→ Dataset entries
# # # # #

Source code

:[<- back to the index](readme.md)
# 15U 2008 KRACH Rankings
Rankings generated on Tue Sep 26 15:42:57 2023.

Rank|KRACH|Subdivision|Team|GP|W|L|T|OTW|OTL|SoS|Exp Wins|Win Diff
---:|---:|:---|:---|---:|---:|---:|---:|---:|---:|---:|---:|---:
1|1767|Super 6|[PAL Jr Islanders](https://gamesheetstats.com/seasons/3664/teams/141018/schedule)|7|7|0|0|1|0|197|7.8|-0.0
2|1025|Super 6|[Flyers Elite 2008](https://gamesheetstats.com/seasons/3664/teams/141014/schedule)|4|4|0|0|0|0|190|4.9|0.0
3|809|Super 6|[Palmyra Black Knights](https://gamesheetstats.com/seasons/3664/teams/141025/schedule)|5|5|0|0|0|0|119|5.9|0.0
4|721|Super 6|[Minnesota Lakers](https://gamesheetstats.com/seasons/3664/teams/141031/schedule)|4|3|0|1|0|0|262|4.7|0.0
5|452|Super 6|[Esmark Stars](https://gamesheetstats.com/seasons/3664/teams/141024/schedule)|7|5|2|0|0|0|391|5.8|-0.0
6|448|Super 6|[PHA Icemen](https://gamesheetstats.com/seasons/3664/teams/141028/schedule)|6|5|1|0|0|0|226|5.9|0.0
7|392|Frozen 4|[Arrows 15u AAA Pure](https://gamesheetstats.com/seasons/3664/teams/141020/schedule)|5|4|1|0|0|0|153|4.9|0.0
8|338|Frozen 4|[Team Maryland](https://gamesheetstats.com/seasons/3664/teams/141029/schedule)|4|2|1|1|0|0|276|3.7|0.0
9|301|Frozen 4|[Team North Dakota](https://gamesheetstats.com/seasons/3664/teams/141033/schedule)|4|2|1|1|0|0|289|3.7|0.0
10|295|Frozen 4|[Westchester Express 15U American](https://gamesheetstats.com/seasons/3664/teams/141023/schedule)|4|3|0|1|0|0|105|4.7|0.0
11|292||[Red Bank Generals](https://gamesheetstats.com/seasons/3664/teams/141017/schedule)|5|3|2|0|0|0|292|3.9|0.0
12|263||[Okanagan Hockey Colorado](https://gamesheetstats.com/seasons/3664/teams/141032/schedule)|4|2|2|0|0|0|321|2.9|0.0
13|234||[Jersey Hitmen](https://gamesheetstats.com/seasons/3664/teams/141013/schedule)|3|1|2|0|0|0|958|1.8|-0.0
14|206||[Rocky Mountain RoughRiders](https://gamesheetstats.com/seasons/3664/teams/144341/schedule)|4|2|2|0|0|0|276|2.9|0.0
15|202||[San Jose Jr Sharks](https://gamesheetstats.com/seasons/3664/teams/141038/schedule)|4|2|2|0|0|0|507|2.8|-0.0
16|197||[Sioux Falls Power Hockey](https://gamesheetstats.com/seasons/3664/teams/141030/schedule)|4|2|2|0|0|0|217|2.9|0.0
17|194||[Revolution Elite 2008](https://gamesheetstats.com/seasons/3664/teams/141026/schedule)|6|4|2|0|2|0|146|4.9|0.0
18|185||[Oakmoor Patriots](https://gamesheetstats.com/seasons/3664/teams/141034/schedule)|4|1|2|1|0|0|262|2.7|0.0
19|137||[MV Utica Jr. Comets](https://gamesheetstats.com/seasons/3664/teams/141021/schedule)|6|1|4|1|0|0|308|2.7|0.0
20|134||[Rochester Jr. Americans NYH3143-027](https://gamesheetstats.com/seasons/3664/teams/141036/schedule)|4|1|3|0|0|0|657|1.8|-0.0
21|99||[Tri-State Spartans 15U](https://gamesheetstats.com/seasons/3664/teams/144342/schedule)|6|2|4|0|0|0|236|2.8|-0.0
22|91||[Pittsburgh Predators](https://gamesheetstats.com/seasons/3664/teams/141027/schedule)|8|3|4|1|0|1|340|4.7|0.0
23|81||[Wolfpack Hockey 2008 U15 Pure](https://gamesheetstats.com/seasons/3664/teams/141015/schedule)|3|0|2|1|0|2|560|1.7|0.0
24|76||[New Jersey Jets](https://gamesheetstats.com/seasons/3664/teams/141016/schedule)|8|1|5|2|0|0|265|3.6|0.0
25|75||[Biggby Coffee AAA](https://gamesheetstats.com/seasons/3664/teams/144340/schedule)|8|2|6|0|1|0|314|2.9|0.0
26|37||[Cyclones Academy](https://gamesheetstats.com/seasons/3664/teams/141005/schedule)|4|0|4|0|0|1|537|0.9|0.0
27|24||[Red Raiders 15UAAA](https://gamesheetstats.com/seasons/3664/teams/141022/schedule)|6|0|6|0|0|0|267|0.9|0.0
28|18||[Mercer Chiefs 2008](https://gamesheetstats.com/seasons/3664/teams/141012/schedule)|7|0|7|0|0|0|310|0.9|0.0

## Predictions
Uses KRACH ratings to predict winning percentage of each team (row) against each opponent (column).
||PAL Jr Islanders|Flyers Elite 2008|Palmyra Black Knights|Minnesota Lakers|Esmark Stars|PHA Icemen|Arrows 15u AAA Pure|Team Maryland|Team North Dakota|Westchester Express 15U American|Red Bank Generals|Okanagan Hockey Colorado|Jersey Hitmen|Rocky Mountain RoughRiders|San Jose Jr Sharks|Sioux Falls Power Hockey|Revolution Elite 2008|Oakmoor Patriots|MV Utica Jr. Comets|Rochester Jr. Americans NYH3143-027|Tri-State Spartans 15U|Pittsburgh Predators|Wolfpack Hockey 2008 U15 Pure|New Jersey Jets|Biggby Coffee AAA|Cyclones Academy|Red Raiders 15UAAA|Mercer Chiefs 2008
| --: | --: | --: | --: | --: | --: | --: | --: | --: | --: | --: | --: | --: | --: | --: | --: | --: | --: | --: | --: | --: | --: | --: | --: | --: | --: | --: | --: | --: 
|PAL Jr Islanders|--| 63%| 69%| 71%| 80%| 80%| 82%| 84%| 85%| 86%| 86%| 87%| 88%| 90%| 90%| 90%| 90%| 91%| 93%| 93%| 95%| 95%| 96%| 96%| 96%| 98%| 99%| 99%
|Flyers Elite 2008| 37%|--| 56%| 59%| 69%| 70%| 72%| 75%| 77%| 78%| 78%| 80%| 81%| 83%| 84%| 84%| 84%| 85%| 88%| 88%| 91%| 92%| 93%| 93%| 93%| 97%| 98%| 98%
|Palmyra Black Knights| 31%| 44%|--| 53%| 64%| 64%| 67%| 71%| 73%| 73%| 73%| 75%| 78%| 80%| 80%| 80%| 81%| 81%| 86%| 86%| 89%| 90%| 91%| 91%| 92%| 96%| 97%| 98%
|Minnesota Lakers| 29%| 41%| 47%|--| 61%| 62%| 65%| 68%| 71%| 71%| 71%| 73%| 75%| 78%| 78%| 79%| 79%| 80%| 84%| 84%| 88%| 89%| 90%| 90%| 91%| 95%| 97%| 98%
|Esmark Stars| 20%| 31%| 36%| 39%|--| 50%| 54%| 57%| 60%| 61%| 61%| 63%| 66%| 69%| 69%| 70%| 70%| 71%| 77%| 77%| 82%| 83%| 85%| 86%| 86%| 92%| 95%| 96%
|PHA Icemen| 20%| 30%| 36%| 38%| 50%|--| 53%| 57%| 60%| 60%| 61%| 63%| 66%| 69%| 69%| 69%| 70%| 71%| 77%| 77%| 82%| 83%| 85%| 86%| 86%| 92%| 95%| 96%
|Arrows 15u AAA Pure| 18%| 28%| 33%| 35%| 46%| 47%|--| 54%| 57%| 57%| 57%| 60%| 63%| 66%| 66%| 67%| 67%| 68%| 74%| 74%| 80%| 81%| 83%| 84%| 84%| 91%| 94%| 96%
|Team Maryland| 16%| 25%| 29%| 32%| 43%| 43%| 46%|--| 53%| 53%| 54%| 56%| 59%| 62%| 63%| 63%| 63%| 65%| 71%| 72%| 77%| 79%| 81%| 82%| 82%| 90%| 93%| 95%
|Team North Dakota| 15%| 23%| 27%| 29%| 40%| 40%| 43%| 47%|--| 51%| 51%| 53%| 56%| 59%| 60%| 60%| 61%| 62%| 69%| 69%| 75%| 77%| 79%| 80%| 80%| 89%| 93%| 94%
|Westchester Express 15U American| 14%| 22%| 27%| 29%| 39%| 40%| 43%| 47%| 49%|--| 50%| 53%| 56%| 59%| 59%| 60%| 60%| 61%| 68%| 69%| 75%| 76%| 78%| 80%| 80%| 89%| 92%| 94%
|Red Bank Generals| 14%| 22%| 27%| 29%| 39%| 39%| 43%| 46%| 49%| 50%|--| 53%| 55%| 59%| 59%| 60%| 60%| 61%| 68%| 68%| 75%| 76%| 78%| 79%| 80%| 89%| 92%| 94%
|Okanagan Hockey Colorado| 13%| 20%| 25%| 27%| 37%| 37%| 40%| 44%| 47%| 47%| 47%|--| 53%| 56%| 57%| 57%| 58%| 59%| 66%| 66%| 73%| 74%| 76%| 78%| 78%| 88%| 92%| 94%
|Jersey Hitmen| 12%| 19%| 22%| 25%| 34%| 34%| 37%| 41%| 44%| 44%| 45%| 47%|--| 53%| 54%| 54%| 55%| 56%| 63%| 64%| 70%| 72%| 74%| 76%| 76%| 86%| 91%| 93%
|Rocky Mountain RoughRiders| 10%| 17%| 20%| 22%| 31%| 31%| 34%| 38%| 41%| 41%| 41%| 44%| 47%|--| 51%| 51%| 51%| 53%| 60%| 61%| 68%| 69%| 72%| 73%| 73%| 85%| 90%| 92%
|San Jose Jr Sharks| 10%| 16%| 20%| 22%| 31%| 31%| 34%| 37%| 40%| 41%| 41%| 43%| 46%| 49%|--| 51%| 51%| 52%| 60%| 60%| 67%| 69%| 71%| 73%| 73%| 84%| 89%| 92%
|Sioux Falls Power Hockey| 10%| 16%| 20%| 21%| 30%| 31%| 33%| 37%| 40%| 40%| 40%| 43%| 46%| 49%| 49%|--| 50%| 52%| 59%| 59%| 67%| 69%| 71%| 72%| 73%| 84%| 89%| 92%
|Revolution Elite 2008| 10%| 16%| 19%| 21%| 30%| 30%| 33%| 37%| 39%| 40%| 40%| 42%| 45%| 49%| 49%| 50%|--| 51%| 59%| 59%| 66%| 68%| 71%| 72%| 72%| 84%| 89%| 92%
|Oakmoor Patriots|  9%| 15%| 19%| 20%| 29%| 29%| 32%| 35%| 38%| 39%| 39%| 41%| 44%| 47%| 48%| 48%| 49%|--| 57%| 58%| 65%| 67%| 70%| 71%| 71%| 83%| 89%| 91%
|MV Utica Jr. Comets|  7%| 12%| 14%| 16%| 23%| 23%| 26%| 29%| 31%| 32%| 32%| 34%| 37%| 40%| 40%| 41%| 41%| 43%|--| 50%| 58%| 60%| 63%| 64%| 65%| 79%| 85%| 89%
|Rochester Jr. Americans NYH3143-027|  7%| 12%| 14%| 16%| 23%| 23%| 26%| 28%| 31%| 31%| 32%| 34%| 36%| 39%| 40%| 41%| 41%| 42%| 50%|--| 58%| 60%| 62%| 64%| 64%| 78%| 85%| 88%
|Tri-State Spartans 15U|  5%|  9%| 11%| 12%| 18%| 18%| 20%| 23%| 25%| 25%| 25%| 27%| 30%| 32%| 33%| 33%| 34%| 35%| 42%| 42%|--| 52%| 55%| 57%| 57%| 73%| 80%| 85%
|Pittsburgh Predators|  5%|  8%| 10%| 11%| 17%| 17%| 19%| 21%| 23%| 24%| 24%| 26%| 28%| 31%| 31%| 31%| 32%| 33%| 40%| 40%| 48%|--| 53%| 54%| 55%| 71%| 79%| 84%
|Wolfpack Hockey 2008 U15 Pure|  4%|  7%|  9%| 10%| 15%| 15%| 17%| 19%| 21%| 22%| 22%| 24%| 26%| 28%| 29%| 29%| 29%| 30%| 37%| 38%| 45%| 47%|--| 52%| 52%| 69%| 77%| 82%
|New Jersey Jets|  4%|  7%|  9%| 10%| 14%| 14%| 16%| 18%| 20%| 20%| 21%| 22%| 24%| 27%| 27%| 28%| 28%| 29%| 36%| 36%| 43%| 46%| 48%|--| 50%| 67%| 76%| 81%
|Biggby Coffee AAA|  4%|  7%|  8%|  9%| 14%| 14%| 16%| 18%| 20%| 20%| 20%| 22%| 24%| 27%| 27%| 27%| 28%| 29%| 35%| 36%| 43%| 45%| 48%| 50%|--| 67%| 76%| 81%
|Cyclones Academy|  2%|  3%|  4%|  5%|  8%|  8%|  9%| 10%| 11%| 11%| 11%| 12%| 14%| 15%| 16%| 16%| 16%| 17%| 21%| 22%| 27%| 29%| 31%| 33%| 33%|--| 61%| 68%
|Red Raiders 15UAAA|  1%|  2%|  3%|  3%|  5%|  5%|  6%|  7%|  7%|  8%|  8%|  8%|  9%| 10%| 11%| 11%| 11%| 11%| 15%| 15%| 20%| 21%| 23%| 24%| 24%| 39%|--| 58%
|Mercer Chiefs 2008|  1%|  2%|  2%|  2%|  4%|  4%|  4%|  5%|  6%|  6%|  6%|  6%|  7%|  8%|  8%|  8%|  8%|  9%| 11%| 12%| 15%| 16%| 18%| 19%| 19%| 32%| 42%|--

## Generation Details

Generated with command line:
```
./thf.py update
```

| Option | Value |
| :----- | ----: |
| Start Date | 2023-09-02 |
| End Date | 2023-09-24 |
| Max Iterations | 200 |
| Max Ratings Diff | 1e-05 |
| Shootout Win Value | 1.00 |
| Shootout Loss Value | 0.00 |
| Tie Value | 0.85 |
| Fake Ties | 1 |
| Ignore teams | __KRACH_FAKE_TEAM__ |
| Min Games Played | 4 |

# # # # #

→ DESCRIPTION OF THE TASK
In the entries above, please find the line with "78%| 85%| 88%" and the line with "71%| 79%| 84%", then write out exactly those two lines and every line between them, and nothing more.

→ RESPONSE TO THE EXERCISE
|Rochester Jr. Americans NYH3143-027|  7%| 12%| 14%| 16%| 23%| 23%| 26%| 28%| 31%| 31%| 32%| 34%| 36%| 39%| 40%| 41%| 41%| 42%| 50%|--| 58%| 60%| 62%| 64%| 64%| 78%| 85%| 88%
|Tri-State Spartans 15U|  5%|  9%| 11%| 12%| 18%| 18%| 20%| 23%| 25%| 25%| 25%| 27%| 30%| 32%| 33%| 33%| 34%| 35%| 42%| 42%|--| 52%| 55%| 57%| 57%| 73%| 80%| 85%
|Pittsburgh Predators|  5%|  8%| 10%| 11%| 17%| 17%| 19%| 21%| 23%| 24%| 24%| 26%| 28%| 31%| 31%| 31%| 32%| 33%| 40%| 40%| 48%|--| 53%| 54%| 55%| 71%| 79%| 84%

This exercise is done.